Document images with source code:

========================

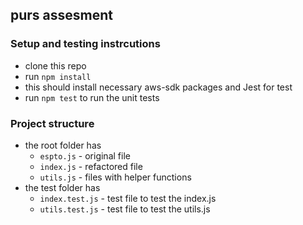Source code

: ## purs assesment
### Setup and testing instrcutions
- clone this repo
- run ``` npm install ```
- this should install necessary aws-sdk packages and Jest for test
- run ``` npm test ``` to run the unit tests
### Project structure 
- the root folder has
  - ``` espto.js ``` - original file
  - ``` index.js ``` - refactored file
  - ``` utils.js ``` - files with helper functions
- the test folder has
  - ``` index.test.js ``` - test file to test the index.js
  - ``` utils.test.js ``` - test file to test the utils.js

========================

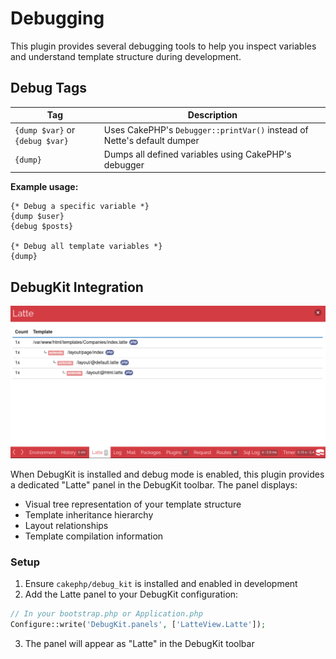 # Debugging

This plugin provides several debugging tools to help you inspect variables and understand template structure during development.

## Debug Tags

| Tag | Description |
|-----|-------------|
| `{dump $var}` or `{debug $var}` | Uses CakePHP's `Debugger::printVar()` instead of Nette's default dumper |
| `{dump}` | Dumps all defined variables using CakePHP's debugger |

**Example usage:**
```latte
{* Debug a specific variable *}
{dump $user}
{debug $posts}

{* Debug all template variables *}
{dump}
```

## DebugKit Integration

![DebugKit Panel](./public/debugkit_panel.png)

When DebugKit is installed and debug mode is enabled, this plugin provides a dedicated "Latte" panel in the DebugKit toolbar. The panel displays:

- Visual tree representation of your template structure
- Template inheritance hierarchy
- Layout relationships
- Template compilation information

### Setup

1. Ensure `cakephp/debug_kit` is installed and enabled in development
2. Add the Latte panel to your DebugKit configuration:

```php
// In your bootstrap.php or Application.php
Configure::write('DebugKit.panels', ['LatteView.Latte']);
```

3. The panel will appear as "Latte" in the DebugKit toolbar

========================

• PROBLEM STATEMENT: Would you please reproduce the entries above, starting at the line with "Source code" and stopping after the line with "test the utils.js"? Omit any pictures.

• EXERCISE RESULT:
Source code

: ## purs assesment
### Setup and testing instrcutions
- clone this repo
- run ``` npm install ```
- this should install necessary aws-sdk packages and Jest for test
- run ``` npm test ``` to run the unit tests
### Project structure 
- the root folder has
  - ``` espto.js ``` - original file
  - ``` index.js ``` - refactored file
  - ``` utils.js ``` - files with helper functions
- the test folder has
  - ``` index.test.js ``` - test file to test the index.js
  - ``` utils.test.js ``` - test file to test the utils.js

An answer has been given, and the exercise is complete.